▶ [DIRECTIONS FOR THIS TASK] Scan the lines below for the word "tráfico". Copy each line you find it in.

[Extracted records]
#####

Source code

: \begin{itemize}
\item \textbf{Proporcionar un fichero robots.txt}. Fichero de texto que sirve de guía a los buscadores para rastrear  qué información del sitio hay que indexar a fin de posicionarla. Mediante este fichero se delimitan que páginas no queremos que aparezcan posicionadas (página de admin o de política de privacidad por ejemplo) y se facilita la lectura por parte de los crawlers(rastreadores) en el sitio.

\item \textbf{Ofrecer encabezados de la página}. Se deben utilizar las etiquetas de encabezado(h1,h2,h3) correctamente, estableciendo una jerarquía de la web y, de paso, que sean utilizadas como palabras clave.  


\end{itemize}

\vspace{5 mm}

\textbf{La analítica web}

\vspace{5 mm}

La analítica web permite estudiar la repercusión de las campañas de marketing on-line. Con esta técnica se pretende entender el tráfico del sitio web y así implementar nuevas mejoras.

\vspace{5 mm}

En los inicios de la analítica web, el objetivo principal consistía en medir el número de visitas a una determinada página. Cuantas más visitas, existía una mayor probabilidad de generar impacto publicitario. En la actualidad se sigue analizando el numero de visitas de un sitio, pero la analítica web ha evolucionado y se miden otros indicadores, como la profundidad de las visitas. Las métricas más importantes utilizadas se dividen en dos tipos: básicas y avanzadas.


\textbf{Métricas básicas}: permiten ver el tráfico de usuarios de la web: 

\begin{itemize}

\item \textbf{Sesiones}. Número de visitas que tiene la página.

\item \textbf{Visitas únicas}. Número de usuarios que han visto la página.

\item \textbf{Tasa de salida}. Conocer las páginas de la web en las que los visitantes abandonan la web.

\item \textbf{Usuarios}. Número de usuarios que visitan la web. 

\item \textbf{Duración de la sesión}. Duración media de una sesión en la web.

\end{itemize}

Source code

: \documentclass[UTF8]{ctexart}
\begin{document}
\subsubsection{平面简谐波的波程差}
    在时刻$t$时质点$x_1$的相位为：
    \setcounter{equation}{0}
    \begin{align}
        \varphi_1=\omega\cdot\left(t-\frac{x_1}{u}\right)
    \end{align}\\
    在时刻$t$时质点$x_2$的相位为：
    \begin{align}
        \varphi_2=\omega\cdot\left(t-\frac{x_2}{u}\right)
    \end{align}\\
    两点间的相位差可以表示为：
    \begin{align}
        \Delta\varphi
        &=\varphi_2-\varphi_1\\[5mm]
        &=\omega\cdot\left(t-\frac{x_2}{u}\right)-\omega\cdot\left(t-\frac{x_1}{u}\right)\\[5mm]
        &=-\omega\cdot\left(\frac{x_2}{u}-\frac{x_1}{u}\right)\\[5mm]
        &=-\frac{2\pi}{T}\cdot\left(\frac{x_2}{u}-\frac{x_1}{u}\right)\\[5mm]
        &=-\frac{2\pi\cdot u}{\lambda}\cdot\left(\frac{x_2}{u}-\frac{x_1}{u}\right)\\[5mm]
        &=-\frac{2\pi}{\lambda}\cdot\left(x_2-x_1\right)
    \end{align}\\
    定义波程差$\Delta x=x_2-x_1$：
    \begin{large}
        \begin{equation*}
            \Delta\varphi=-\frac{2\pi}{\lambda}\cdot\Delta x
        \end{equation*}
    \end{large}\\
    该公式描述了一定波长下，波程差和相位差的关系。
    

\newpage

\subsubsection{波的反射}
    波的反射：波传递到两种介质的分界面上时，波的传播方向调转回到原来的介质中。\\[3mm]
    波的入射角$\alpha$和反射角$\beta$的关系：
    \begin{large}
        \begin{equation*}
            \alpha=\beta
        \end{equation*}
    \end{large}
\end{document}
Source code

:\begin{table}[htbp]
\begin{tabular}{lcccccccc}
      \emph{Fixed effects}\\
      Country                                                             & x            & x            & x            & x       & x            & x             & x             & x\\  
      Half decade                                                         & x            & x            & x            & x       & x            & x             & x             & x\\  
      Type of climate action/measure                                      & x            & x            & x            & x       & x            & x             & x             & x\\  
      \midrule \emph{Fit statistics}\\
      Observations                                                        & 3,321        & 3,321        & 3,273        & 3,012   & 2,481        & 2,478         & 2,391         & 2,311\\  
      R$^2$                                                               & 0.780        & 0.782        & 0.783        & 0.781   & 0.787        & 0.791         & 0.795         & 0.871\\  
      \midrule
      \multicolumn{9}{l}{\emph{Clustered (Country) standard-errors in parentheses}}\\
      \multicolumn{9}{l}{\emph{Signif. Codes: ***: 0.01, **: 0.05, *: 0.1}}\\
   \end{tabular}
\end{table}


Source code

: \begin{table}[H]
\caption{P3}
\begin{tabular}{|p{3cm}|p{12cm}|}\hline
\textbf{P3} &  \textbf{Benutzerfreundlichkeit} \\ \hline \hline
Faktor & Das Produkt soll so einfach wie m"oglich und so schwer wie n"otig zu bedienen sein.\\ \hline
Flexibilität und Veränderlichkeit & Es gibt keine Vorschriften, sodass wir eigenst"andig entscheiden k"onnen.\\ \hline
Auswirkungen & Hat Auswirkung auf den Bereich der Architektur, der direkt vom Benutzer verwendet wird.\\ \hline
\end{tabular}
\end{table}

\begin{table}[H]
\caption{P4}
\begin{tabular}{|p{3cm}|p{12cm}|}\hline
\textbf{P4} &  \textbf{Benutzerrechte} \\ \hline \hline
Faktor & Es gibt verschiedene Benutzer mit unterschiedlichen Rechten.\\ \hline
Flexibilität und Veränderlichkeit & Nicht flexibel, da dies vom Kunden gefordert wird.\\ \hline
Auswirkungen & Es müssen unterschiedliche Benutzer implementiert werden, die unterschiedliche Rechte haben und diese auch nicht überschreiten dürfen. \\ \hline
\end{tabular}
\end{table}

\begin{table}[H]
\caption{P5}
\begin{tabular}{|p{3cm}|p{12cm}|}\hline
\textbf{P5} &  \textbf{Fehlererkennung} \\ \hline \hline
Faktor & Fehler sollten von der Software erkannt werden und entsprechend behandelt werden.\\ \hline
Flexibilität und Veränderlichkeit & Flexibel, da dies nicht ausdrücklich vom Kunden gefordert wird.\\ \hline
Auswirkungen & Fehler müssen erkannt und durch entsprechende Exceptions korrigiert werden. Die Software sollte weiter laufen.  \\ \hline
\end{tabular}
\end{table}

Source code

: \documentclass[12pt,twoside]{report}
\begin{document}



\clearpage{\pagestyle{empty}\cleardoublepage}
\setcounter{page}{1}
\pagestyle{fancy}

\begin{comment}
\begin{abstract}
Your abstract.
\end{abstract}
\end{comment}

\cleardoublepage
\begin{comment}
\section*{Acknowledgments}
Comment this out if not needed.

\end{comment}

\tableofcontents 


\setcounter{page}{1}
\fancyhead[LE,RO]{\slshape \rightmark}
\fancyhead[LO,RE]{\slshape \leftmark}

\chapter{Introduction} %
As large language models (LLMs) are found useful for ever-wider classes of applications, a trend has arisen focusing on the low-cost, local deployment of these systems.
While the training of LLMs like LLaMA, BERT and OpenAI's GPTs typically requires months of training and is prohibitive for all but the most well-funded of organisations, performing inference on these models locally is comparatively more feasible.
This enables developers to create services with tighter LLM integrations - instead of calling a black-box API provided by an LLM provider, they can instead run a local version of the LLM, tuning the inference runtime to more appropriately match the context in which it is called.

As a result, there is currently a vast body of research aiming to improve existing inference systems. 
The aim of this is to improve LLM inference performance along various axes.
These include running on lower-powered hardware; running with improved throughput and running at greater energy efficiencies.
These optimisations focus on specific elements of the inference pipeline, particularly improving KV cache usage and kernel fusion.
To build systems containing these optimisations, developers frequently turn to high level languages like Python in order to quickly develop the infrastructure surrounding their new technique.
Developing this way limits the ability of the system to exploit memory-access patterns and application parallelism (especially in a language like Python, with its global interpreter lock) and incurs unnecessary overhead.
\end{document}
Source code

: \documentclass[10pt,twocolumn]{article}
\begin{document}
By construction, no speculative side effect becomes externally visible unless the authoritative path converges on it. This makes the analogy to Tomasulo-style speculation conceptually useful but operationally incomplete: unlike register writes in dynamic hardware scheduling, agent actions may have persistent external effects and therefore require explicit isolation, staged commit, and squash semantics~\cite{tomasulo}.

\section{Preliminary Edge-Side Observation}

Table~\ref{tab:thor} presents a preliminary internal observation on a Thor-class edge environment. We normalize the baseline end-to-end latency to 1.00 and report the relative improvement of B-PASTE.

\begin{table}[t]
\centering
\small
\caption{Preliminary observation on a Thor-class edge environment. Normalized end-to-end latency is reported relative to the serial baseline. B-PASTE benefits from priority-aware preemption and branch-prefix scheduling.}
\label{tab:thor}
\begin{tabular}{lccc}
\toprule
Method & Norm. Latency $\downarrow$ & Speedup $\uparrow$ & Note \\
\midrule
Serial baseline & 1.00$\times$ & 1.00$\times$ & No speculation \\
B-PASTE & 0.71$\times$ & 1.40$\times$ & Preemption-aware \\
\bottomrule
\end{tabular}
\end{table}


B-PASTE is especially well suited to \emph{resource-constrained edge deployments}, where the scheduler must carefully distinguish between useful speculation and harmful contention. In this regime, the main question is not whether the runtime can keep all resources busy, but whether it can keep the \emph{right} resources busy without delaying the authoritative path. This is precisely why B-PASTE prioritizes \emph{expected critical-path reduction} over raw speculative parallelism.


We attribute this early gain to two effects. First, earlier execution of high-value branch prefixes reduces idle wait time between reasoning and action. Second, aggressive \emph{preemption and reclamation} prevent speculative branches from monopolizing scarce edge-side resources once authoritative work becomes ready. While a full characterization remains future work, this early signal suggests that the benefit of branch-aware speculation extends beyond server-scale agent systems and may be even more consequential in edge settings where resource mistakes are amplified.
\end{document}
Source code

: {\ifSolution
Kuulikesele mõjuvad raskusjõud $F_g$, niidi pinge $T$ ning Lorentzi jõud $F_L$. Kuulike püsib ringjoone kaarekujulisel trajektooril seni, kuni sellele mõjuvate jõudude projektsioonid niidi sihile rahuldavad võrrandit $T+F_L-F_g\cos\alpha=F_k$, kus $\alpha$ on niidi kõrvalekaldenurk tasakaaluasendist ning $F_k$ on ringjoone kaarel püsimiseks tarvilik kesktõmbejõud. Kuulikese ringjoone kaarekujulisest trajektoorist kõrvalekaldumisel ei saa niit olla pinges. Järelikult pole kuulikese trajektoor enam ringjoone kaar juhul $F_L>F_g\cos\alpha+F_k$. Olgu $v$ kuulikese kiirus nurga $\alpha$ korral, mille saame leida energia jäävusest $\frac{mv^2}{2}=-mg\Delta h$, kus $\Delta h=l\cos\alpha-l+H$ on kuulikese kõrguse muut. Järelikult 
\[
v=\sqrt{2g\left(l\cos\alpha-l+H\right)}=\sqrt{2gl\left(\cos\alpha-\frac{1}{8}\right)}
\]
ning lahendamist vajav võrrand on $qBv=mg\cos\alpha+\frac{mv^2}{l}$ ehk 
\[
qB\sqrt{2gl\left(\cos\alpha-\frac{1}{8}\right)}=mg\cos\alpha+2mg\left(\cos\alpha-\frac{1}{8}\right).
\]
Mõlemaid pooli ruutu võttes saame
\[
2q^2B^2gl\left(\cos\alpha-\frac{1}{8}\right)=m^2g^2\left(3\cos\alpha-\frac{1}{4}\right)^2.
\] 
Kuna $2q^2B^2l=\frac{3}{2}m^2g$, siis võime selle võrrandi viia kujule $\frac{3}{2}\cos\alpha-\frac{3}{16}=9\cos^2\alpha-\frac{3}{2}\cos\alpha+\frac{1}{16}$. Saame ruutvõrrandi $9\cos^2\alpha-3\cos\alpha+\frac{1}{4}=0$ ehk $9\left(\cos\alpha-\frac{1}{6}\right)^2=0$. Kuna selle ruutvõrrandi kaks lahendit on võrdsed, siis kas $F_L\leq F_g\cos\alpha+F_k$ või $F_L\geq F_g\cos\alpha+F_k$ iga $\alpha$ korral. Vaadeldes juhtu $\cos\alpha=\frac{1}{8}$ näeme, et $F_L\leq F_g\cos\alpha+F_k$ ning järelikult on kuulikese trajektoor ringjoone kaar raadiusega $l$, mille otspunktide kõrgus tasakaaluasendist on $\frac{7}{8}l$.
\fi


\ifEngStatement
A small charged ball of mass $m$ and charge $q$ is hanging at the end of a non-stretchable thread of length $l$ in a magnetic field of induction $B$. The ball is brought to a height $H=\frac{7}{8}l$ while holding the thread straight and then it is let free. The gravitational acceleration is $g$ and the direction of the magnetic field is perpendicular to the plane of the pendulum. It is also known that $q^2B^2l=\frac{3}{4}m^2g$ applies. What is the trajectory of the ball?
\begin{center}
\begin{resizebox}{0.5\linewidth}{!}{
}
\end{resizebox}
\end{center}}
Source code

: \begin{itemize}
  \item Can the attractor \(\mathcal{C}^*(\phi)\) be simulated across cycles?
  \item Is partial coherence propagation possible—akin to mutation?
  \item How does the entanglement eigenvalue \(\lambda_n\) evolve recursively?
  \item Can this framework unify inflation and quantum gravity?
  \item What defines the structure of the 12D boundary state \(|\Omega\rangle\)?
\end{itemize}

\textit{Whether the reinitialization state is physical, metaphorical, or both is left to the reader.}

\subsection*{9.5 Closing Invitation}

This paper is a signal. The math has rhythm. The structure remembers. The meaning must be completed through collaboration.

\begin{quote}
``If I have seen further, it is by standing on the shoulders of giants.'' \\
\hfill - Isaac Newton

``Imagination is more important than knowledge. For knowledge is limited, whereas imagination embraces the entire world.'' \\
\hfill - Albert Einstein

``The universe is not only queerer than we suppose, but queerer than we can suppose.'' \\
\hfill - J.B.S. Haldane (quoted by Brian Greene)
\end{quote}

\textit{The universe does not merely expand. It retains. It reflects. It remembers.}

#####

▶ [EXPECTED ANSWER]
La analítica web permite estudiar la repercusión de las campañas de marketing on-line. Con esta técnica se pretende entender el tráfico del sitio web y así implementar nuevas mejoras.
\textbf{Métricas básicas}: permiten ver el tráfico de usuarios de la web: 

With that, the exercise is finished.